§ **Try it**: The result should be an exact copy of the lines from the one with "Table A.1-3: SRS" through the last line of the data below, both included.

[Dataset entries]
──────
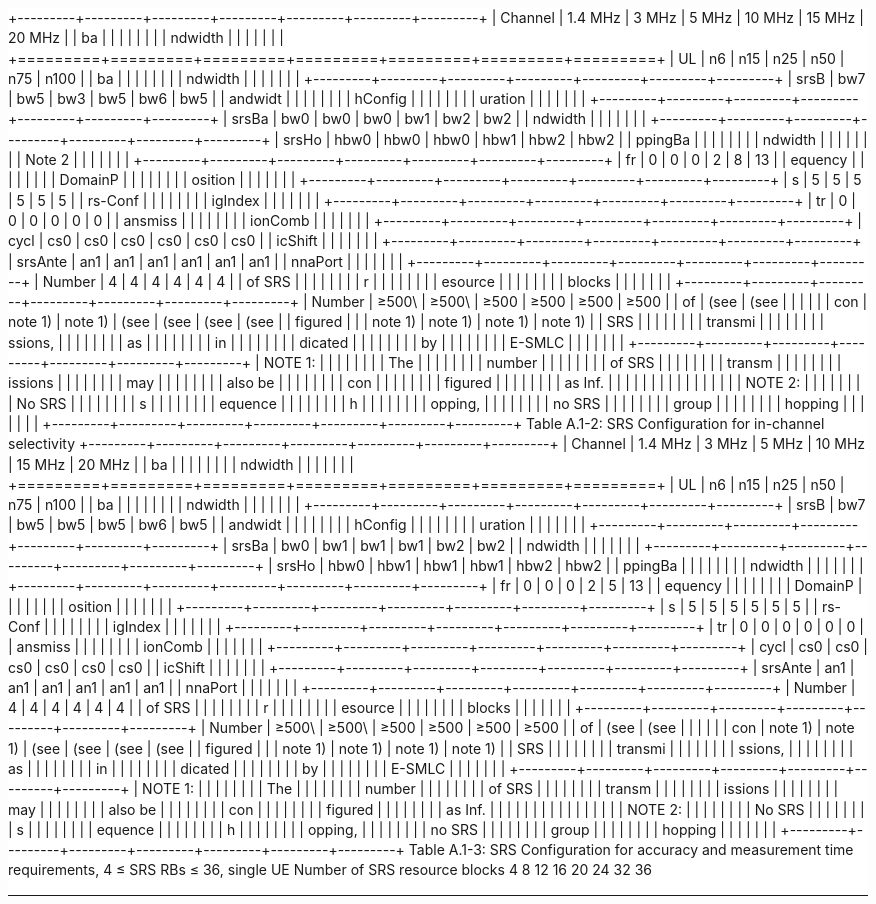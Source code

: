 +---------+---------+---------+---------+---------+---------+---------+ | Channel | 1.4 MHz | 3 MHz | 5 MHz | 10 MHz | 15 MHz | 20 MHz | | ba | | | | | | | | ndwidth | | | | | | | +=========+=========+=========+=========+=========+=========+=========+ | UL | n6 | n15 | n25 | n50 | n75 | n100 | | ba | | | | | | | | ndwidth | | | | | | | +---------+---------+---------+---------+---------+---------+---------+ | srsB | bw7 | bw5 | bw3 | bw5 | bw6 | bw5 | | andwidt | | | | | | | | hConfig | | | | | | | | uration | | | | | | | +---------+---------+---------+---------+---------+---------+---------+ | srsBa | bw0 | bw0 | bw0 | bw1 | bw2 | bw2 | | ndwidth | | | | | | | +---------+---------+---------+---------+---------+---------+---------+ | srsHo | hbw0 | hbw0 | hbw0 | hbw1 | hbw2 | hbw2 | | ppingBa | | | | | | | | ndwidth | | | | | | | | Note 2 | | | | | | | +---------+---------+---------+---------+---------+---------+---------+ | fr | 0 | 0 | 0 | 2 | 8 | 13 | | equency | | | | | | | | DomainP | | | | | | | | osition | | | | | | | +---------+---------+---------+---------+---------+---------+---------+ | s | 5 | 5 | 5 | 5 | 5 | 5 | | rs-Conf | | | | | | | | igIndex | | | | | | | +---------+---------+---------+---------+---------+---------+---------+ | tr | 0 | 0 | 0 | 0 | 0 | 0 | | ansmiss | | | | | | | | ionComb | | | | | | | +---------+---------+---------+---------+---------+---------+---------+ | cycl | cs0 | cs0 | cs0 | cs0 | cs0 | cs0 | | icShift | | | | | | | +---------+---------+---------+---------+---------+---------+---------+ | srsAnte | an1 | an1 | an1 | an1 | an1 | an1 | | nnaPort | | | | | | | +---------+---------+---------+---------+---------+---------+---------+ | Number | 4 | 4 | 4 | 4 | 4 | 4 | | of SRS | | | | | | | | r | | | | | | | | esource | | | | | | | | blocks | | | | | | | +---------+---------+---------+---------+---------+---------+---------+ | Number | ≥500\ | ≥500\ | ≥500 | ≥500 | ≥500 | ≥500 | | of | (see | (see | | | | | | con | note 1) | note 1) | (see | (see | (see | (see | | figured | | | note 1) | note 1) | note 1) | note 1) | | SRS | | | | | | | | transmi | | | | | | | | ssions, | | | | | | | | as | | | | | | | | in | | | | | | | | dicated | | | | | | | | by | | | | | | | | E-SMLC | | | | | | | +---------+---------+---------+---------+---------+---------+---------+ | NOTE 1: | | | | | | | | The | | | | | | | | number | | | | | | | | of SRS | | | | | | | | transm | | | | | | | | issions | | | | | | | | may | | | | | | | | also be | | | | | | | | con | | | | | | | | figured | | | | | | | | as Inf. | | | | | | | | | | | | | | | | NOTE 2: | | | | | | | | No SRS | | | | | | | | s | | | | | | | | equence | | | | | | | | h | | | | | | | | opping, | | | | | | | | no SRS | | | | | | | | group | | | | | | | | hopping | | | | | | | +---------+---------+---------+---------+---------+---------+---------+
Table A.1-2: SRS Configuration for in-channel selectivity
+---------+---------+---------+---------+---------+---------+---------+ | Channel | 1.4 MHz | 3 MHz | 5 MHz | 10 MHz | 15 MHz | 20 MHz | | ba | | | | | | | | ndwidth | | | | | | | +=========+=========+=========+=========+=========+=========+=========+ | UL | n6 | n15 | n25 | n50 | n75 | n100 | | ba | | | | | | | | ndwidth | | | | | | | +---------+---------+---------+---------+---------+---------+---------+ | srsB | bw7 | bw5 | bw5 | bw5 | bw6 | bw5 | | andwidt | | | | | | | | hConfig | | | | | | | | uration | | | | | | | +---------+---------+---------+---------+---------+---------+---------+ | srsBa | bw0 | bw1 | bw1 | bw1 | bw2 | bw2 | | ndwidth | | | | | | | +---------+---------+---------+---------+---------+---------+---------+ | srsHo | hbw0 | hbw1 | hbw1 | hbw1 | hbw2 | hbw2 | | ppingBa | | | | | | | | ndwidth | | | | | | | +---------+---------+---------+---------+---------+---------+---------+ | fr | 0 | 0 | 0 | 2 | 5 | 13 | | equency | | | | | | | | DomainP | | | | | | | | osition | | | | | | | +---------+---------+---------+---------+---------+---------+---------+ | s | 5 | 5 | 5 | 5 | 5 | 5 | | rs-Conf | | | | | | | | igIndex | | | | | | | +---------+---------+---------+---------+---------+---------+---------+ | tr | 0 | 0 | 0 | 0 | 0 | 0 | | ansmiss | | | | | | | | ionComb | | | | | | | +---------+---------+---------+---------+---------+---------+---------+ | cycl | cs0 | cs0 | cs0 | cs0 | cs0 | cs0 | | icShift | | | | | | | +---------+---------+---------+---------+---------+---------+---------+ | srsAnte | an1 | an1 | an1 | an1 | an1 | an1 | | nnaPort | | | | | | | +---------+---------+---------+---------+---------+---------+---------+ | Number | 4 | 4 | 4 | 4 | 4 | 4 | | of SRS | | | | | | | | r | | | | | | | | esource | | | | | | | | blocks | | | | | | | +---------+---------+---------+---------+---------+---------+---------+ | Number | ≥500\ | ≥500\ | ≥500 | ≥500 | ≥500 | ≥500 | | of | (see | (see | | | | | | con | note 1) | note 1) | (see | (see | (see | (see | | figured | | | note 1) | note 1) | note 1) | note 1) | | SRS | | | | | | | | transmi | | | | | | | | ssions, | | | | | | | | as | | | | | | | | in | | | | | | | | dicated | | | | | | | | by | | | | | | | | E-SMLC | | | | | | | +---------+---------+---------+---------+---------+---------+---------+ | NOTE 1: | | | | | | | | The | | | | | | | | number | | | | | | | | of SRS | | | | | | | | transm | | | | | | | | issions | | | | | | | | may | | | | | | | | also be | | | | | | | | con | | | | | | | | figured | | | | | | | | as Inf. | | | | | | | | | | | | | | | | NOTE 2: | | | | | | | | No SRS | | | | | | | | s | | | | | | | | equence | | | | | | | | h | | | | | | | | opping, | | | | | | | | no SRS | | | | | | | | group | | | | | | | | hopping | | | | | | | +---------+---------+---------+---------+---------+---------+---------+
Table A.1-3: SRS Configuration for accuracy and measurement time requirements,
4 ≤ SRS RBs ≤ 36, single UE
Number of SRS resource blocks 4 8 12 16 20 24 32 36
* * *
──────
§ **Answer to the exercise**:
Table A.1-3: SRS Configuration for accuracy and measurement time requirements,
4 ≤ SRS RBs ≤ 36, single UE
Number of SRS resource blocks 4 8 12 16 20 24 32 36
* * *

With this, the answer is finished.